• _REQUIREMENT_
How many lines in the records below contain the word "proof"? State only that number.

(RECORDED INFORMATION Opens)

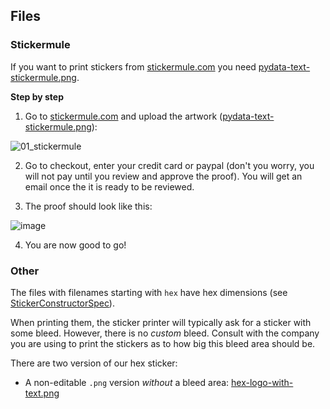 ## Files

### Stickermule

If you want to print stickers from [stickermule.com](https://www.stickermule.com/) you need [pydata-text-stickermule.png](https://github.com/PyDataMCR/starter-kit/blob/master/logo/logo/hex-logo-without-text.png). 



**Step by step**

1) Go to [stickermule.com](https://www.stickermule.com/) and upload the artwork ([pydata-text-stickermule.png](https://github.com/PyDataMCR/starter-kit/blob/master/logo/logo/hex-logo-without-text.png)):

![01_stickermule](https://user-images.githubusercontent.com/1934546/32126507-ed434f42-bb25-11e7-9afb-fbc1e07f7dea.gif)


2) Go to checkout, enter your credit card or paypal (don't you worry, you will not pay until you review and approve the proof). You will get an email once the it is ready to be reviewed.

3) The proof should look like this:

![image](https://user-images.githubusercontent.com/1934546/32126617-7377b134-bb26-11e7-9594-5e987d600eb4.png)

4) You are now good to go! 


### Other

The files with filenames starting with `hex` have hex dimensions (see [StickerConstructorSpec](https://github.com/terinjokes/StickerConstructorSpec)).

When printing them, the sticker printer will typically ask for a sticker with some bleed. However, there is no _custom_ bleed. Consult with the company you are using to print the stickers as to how big this bleed area should be.

There are two version of our hex sticker:
- A non-editable `.png` version _without_ a bleed area: [hex-logo-with-text.png](https://github.com/pydata/starter-kit/blob/master/stickers/psd_files/Exports/hex-logo-with-text.png)

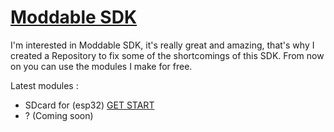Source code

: # [Moddable SDK](https://github.com/Moddable-OpenSource/moddable)

I'm interested in Moddable SDK, it's really great and amazing, that's why I created a Repository to fix some of the shortcomings of this SDK. From now on you can use the modules I make for free.

Latest modules :
  - SDcard for (esp32) [GET START](https://github.com/salarizadi/moddable-sdk/blob/main/Modules/SD/README.md)
  - ? (Coming soon)
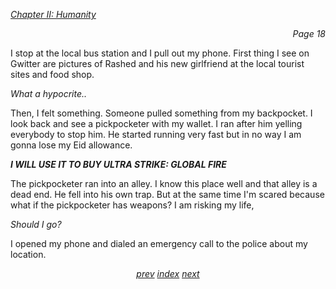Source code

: <p><i><u>Chapter II: Humanity</u></i><p>
<p align="right"><i>Page 18</i></p>

I stop at the local bus station and I pull out my phone.
First thing I see on Gwitter are pictures of Rashed and
his new girlfriend at the local tourist sites and food shop.

*What a hypocrite..*

Then, I felt something. Someone pulled something from my
backpocket. I look back and see a pickpocketer with my
wallet. I ran after him yelling everybody to stop him. He
started running very fast but in no way I am gonna lose my
Eid allowance.

***I WILL USE IT TO BUY ULTRA STRIKE: GLOBAL FIRE***

The pickpocketer ran into an alley. I know this place well
and that alley is a dead end. He fell into his own trap. But
at the same time I'm scared because what if the pickpocketer
has weapons? I am risking my life,

*Should I go?*

I opened my phone and dialed an emergency call to the police
about my location.

<p align="center">
    <i>
        <a href="vol_1_page_17.html">prev</a>
        <a href="./index.html">index</a>
        <a href="vol_1_page_19.html">next</a>
    </i>
</p>
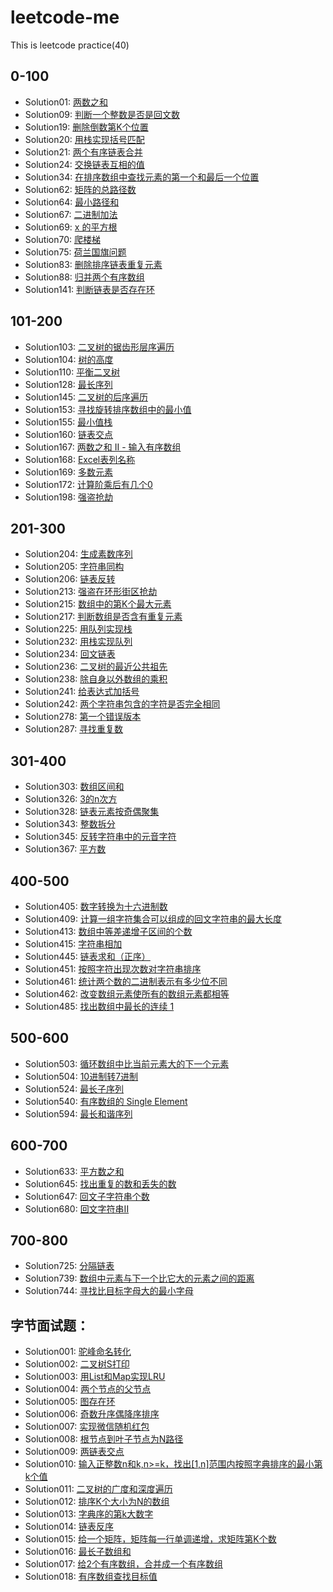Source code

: # leetcode-me
This is leetcode practice(40) 

## 0-100
- Solution01: [两数之和](https://leetcode-cn.com/problems/two-sum/description/)
- Solution09: [判断一个整数是否是回文数](https://leetcode-cn.com/problems/palindrome-number/description/)
- Solution19: [删除倒数第K个位置](https://leetcode-cn.com/problems/remove-nth-node-from-end-of-list)
- Solution20: [用栈实现括号匹配](https://leetcode-cn.com/problems/valid-parentheses/description/)
- Solution21: [两个有序链表合并](https://leetcode-cn.com/problems/merge-two-sorted-lists/description/)
- Solution24: [交换链表互相的值](https://leetcode-cn.com/problems/swap-nodes-in-pairs/solution/)
- Solution34: [在排序数组中查找元素的第一个和最后一个位置](https://leetcode-cn.com/problems/find-first-and-last-position-of-element-in-sorted-array/)
- Solution62: [矩阵的总路径数](https://leetcode-cn.com/problems/unique-paths/description/)
- Solution64: [最小路径和](https://leetcode-cn.com/problems/minimum-path-sum/submissions/)
- Solution67: [二进制加法](https://leetcode-cn.com/problems/add-binary/description/)
- Solution69: [x 的平方根](https://leetcode-cn.com/problems/sqrtx/solution/)
- Solution70: [爬楼梯](https://leetcode-cn.com/problems/climbing-stairs/description/)
- Solution75: [荷兰国旗问题](https://leetcode-cn.com/problems/sort-colors/description/)
- Solution83: [删除排序链表重复元素](https://leetcode-cn.com/problems/remove-duplicates-from-sorted-list)
- Solution88: [归并两个有序数组](https://leetcode-cn.com/problems/merge-sorted-array/description/)
- Solution141: [判断链表是否存在环](https://leetcode-cn.com/problems/linked-list-cycle/description/)
## 101-200
- Solution103: [二叉树的锯齿形层序遍历](https://leetcode-cn.com/problems/binary-tree-zigzag-level-order-traversal/)
- Solution104: [树的高度](https://leetcode-cn.com/problems/maximum-depth-of-binary-tree/)
- Solution110: [平衡二叉树](https://leetcode-cn.com/problems/balanced-binary-tree/)
- Solution128: [最长序列](https://leetcode-cn.com/problems/longest-consecutive-sequence/)
- Solution145: [二叉树的后序遍历](https://leetcode-cn.com/problems/binary-tree-postorder-traversal/)
- Solution153: [寻找旋转排序数组中的最小值](https://leetcode-cn.com/problems/find-minimum-in-rotated-sorted-array/)
- Solution155: [最小值栈](https://leetcode-cn.com/problems/min-stack/description/)
- Solution160: [链表交点](https://leetcode-cn.com/problems/intersection-of-two-linked-lists/description/)
- Solution167: [两数之和 II - 输入有序数组](https://leetcode-cn.com/problems/two-sum-ii-input-array-is-sorted/)
- Solution168: [Excel表列名称](https://leetcode-cn.com/problems/excel-sheet-column-title/solution/)
- Solution169: [多数元素](https://leetcode-cn.com/problems/majority-element/)
- Solution172: [计算阶乘后有几个0](https://leetcode-cn.com/problems/factorial-trailing-zeroes/solution/)
- Solution198: [强盗抢劫](https://leetcode-cn.com/problems/intersection-of-two-linked-lists/description/)

## 201-300
- Solution204: [生成素数序列](https://leetcode-cn.com/problems/count-primes/description/)
- Solution205: [字符串同构](https://leetcode-cn.com/problems/isomorphic-strings/description/)
- Solution206: [链表反转](https://leetcode-cn.com/problems/reverse-linked-list/description/)
- Solution213: [强盗在环形街区抢劫](https://leetcode-cn.com/problems/house-robber-ii/solution/)
- Solution215: [数组中的第K个最大元素](https://leetcode-cn.com/problems/kth-largest-element-in-an-array/description/)
- Solution217: [判断数组是否含有重复元素](https://leetcode-cn.com/problems/contains-duplicate/)
- Solution225: [用队列实现栈](https://leetcode-cn.com/problems/implement-stack-using-queues/description/)
- Solution232: [用栈实现队列](https://leetcode-cn.com/problems/implement-queue-using-stacks/description/)
- Solution234: [回文链表](https://leetcode-cn.com/problems/palindrome-linked-list/description/)
- Solution236: [二叉树的最近公共祖先](https://leetcode-cn.com/problems/lowest-common-ancestor-of-a-binary-tree/)
- Solution238: [除自身以外数组的乘积](https://leetcode-cn.com/problems/product-of-array-except-self/)
- Solution241: [给表达式加括号](https://leetcode-cn.com/problems/different-ways-to-add-parentheses/description/)
- Solution242: [两个字符串包含的字符是否完全相同](https://leetcode-cn.com/problems/valid-anagram/description/)
- Solution278: [第一个错误版本](https://leetcode-cn.com/problems/first-bad-version/description/)
- Solution287: [寻找重复数](https://leetcode-cn.com/problems/find-the-duplicate-number/description/)

## 301-400
- Solution303: [数组区间和](https://leetcode-cn.com/problems/range-sum-query-immutable/description/)
- Solution326: [3的n次方](https://leetcode-cn.com/problems/power-of-three/description/)
- Solution328: [链表元素按奇偶聚集](https://leetcode-cn.com/problems/odd-even-linked-list/description/)
- Solution343: [整数拆分](https://leetcode-cn.com/problems/integer-break/description/)
- Solution345: [反转字符串中的元音字符](https://leetcode-cn.com/problems/reverse-vowels-of-a-string/description/)
- Solution367: [平方数](https://leetcode-cn.com/problems/valid-perfect-square/description/)
## 400-500

- Solution405: [数字转换为十六进制数](https://leetcode-cn.com/problems/convert-a-number-to-hexadecimal/)
- Solution409: [计算一组字符集合可以组成的回文字符串的最大长度](https://leetcode-cn.com/problems/longest-palindrome/description/)
- Solution413: [数组中等差递增子区间的个数](https://leetcode-cn.com/problems/arithmetic-slices/description/)
- Solution415: [字符串相加](https://leetcode-cn.com/problems/add-strings/description/)
- Solution445: [链表求和（正序）](https://leetcode-cn.com/problems/add-two-numbers-ii/description/)
- Solution451: [按照字符出现次数对字符串排序](https://leetcode-cn.com/problems/sort-characters-by-frequency/description/)
- Solution461: [统计两个数的二进制表示有多少位不同](https://leetcode-cn.com/problems/hamming-distance/)
- Solution462: [改变数组元素使所有的数组元素都相等](https://leetcode-cn.com/problems/minimum-moves-to-equal-array-elements-ii/)
- Solution485: [找出数组中最长的连续 1](https://leetcode-cn.com/problems/max-consecutive-ones/description/)

## 500-600
- Solution503: [循环数组中比当前元素大的下一个元素](https://leetcode-cn.com/problems/next-greater-element-ii/)
- Solution504: [10进制转7进制](https://leetcode-cn.com/problems/base-7/description/)
- Solution524: [最长子序列](https://leetcode-cn.com/problems/longest-word-in-dictionary-through-deleting/description/)
- Solution540: [有序数组的 Single Element](https://leetcode-cn.com/problems/single-element-in-a-sorted-array/description/)
- Solution594: [最长和谐序列](https://leetcode-cn.com/problems/longest-harmonious-subsequence/description/)

## 600-700

- Solution633: [平方数之和](https://leetcode-cn.com/problems/sum-of-square-numbers/description/)
- Solution645: [找出重复的数和丢失的数](https://leetcode-cn.com/problems/set-mismatch/description/)
- Solution647: [回文子字符串个数](https://leetcode-cn.com/problems/palindromic-substrings/description/)
- Solution680: [回文字符串II](https://leetcode-cn.com/problems/valid-palindrome-ii/description)

## 700-800

- Solution725: [分隔链表](https://leetcode-cn.com/problems/split-linked-list-in-parts/description/)
- Solution739: [数组中元素与下一个比它大的元素之间的距离](https://leetcode-cn.com/problems/daily-temperatures/description/)
- Solution744: [寻找比目标字母大的最小字母](https://leetcode-cn.com/problems/find-smallest-letter-greater-than-target/)


## 字节面试题：

- Solution001: [驼峰命名转化]()
- Solution002: [二叉树S打印]()
- Solution003: [用List和Map实现LRU]()
- Solution004: [两个节点的父节点]()
- Solution005: [图存在环]()
- Solution006: [奇数升序偶降序排序]()
- Solution007: [实现微信随机红包]()
- Solution008: [根节点到叶子节点为N路径]()
- Solution009: [两链表交点]()
- Solution010: [输入正整数n和k,n>=k，找出[1,n]范围内按照字典排序的最小第k个值]()
- Solution011: [二叉树的广度和深度遍历]()
- Solution012: [排序K个大小为N的数组]()
- Solution013: [字典序的第k大数字]()
- Solution014: [链表反序]()
- Solution015: [给一个矩阵，矩阵每一行单调递增，求矩阵第K个数]()
- Solution016: [最长子数组和]()
- Solution017: [给2个有序数组，合并成一个有序数组]()
- Solution018: [有序数组查找目标值]()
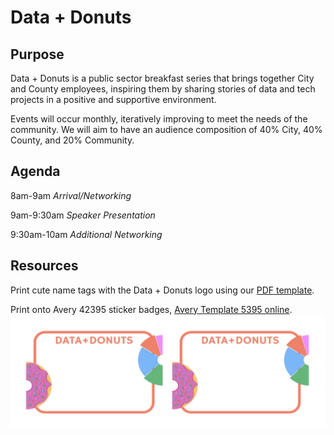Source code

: # Data + Donuts

## Purpose

Data + Donuts is a public sector breakfast series that brings together City and County employees, inspiring them by sharing stories of data and tech projects in a positive and supportive environment.

Events will occur monthly, iteratively improving to meet the needs of the community. We will aim to have an audience composition of 40% City, 40% County, and 20% Community.

## Agenda

8am-9am _Arrival/Networking_

9am-9:30am _Speaker Presentation_

9:30am-10am _Additional Networking_

## Resources

Print cute name tags with the Data + Donuts logo using our [PDF template](https://github.com/compilerla/data-donuts/tree/main/src/assets/Data%20Aand%20ADonuts%20ALabels.pdf).

Print onto Avery 42395 sticker badges, [Avery Template 5395 online](https://www.avery.com/templates/5395).
![Name tag preview image](https://github.com/compilerla/data-donuts/blob/main/src/assets/nametag-preview.png)
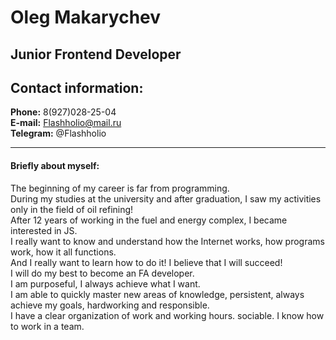 # Oleg Makarychev

## Junior Frontend Developer

## Contact information:
__Phone:__ 8(927)028-25-04  
__E-mail:__ Flashholio@mail.ru  
__Telegram:__ @Flashholio
___
#### Briefly about myself:

The beginning of my career is far from programming.  
During my studies at the university and after graduation, I saw my activities only in the field of oil refining!  
After 12 years of working in the fuel and energy complex, I became interested in JS.  
I really want to know and understand how the Internet works, how programs work, how it all functions.  
And I really want to learn how to do it! I believe that I will succeed!  
I will do my best to become an FA developer.  
I am purposeful, I always achieve what I want.  
I am able to quickly master new areas of knowledge, persistent, always achieve my goals, hardworking and responsible.  
I have a clear organization of work and working hours. sociable. I know how to work in a team.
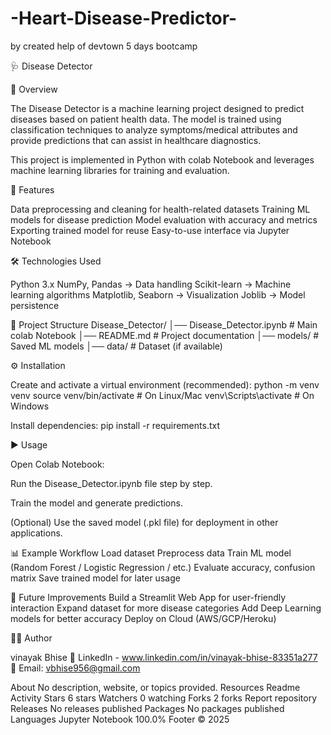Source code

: # -Heart-Disease-Predictor-
by created help of devtown 5 days bootcamp 

🩺 Disease Detector

📌 Overview

The Disease Detector is a machine learning project designed to predict diseases based on patient health data. The model is trained using classification techniques to analyze symptoms/medical attributes and provide predictions that can assist in healthcare diagnostics.

This project is implemented in Python with colab Notebook and leverages machine learning libraries for training and evaluation.

🚀 Features

Data preprocessing and cleaning for health-related datasets Training ML models for disease prediction Model evaluation with accuracy and metrics Exporting trained model for reuse Easy-to-use interface via Jupyter Notebook

🛠️ Technologies Used

Python 3.x NumPy, Pandas → Data handling Scikit-learn → Machine learning algorithms Matplotlib, Seaborn → Visualization Joblib → Model persistence

📂 Project Structure Disease_Detector/ │── Disease_Detector.ipynb # Main colab Notebook │── README.md # Project documentation │── models/ # Saved ML models │── data/ # Dataset (if available)

⚙️ Installation

Create and activate a virtual environment (recommended): python -m venv venv source venv/bin/activate # On Linux/Mac venv\Scripts\activate # On Windows

Install dependencies: pip install -r requirements.txt

▶️ Usage

Open Colab Notebook:

Run the Disease_Detector.ipynb file step by step.

Train the model and generate predictions.

(Optional) Use the saved model (.pkl file) for deployment in other applications.

📊 Example Workflow Load dataset Preprocess data Train ML model (Random Forest / Logistic Regression / etc.) Evaluate accuracy, confusion matrix Save trained model for later usage

🔮 Future Improvements Build a Streamlit Web App for user-friendly interaction Expand dataset for more disease categories Add Deep Learning models for better accuracy Deploy on Cloud (AWS/GCP/Heroku)

👨‍💻 Author

vinayak Bhise 💼 LinkedIn - www.linkedin.com/in/vinayak-bhise-83351a277 📧 Email: vbhise956@gmail.com

About
No description, website, or topics provided.
Resources
 Readme
 Activity
Stars
 6 stars
Watchers
 0 watching
Forks
 2 forks
Report repository
Releases
No releases published
Packages
No packages published
Languages
Jupyter Notebook
100.0%
Footer
© 2025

(RECORDED INFORMATION Closes)

• _FINAL ANSWER_
2